Go through the entries below and count the lines where the word "english" appears; give only the count.

(Data extracted from a collection)
· · · · · · ·

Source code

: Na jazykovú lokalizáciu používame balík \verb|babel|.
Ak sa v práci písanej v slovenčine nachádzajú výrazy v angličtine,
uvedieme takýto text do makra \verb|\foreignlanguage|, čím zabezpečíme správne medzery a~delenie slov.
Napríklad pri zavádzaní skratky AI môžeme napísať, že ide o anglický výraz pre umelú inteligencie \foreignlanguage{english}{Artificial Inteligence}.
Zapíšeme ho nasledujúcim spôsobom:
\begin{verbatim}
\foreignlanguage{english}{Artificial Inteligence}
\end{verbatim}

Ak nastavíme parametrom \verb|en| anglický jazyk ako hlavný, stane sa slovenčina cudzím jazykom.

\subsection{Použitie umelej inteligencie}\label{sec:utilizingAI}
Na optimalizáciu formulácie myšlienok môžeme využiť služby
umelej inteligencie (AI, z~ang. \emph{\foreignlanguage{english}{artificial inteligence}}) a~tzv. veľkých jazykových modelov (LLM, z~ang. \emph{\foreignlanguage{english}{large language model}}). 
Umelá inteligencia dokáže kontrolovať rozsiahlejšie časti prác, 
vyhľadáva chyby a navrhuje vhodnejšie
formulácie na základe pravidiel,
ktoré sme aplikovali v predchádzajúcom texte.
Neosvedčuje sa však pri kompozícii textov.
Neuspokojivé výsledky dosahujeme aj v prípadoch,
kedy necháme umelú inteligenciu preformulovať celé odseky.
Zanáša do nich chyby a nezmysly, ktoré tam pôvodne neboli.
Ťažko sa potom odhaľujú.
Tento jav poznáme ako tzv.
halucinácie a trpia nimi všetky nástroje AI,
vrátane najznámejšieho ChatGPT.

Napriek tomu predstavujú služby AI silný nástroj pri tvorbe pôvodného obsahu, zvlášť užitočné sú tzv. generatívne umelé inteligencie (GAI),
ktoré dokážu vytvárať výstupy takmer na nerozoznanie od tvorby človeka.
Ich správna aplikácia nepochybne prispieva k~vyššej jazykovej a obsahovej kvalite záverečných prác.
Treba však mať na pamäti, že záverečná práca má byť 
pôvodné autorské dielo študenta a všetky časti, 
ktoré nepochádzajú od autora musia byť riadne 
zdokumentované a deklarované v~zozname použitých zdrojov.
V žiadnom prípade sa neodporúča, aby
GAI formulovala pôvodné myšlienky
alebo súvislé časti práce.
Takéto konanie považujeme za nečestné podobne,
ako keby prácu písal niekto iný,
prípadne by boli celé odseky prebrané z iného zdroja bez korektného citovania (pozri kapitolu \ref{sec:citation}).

· · · · · · ·

**YOUR SOLUTION**: 3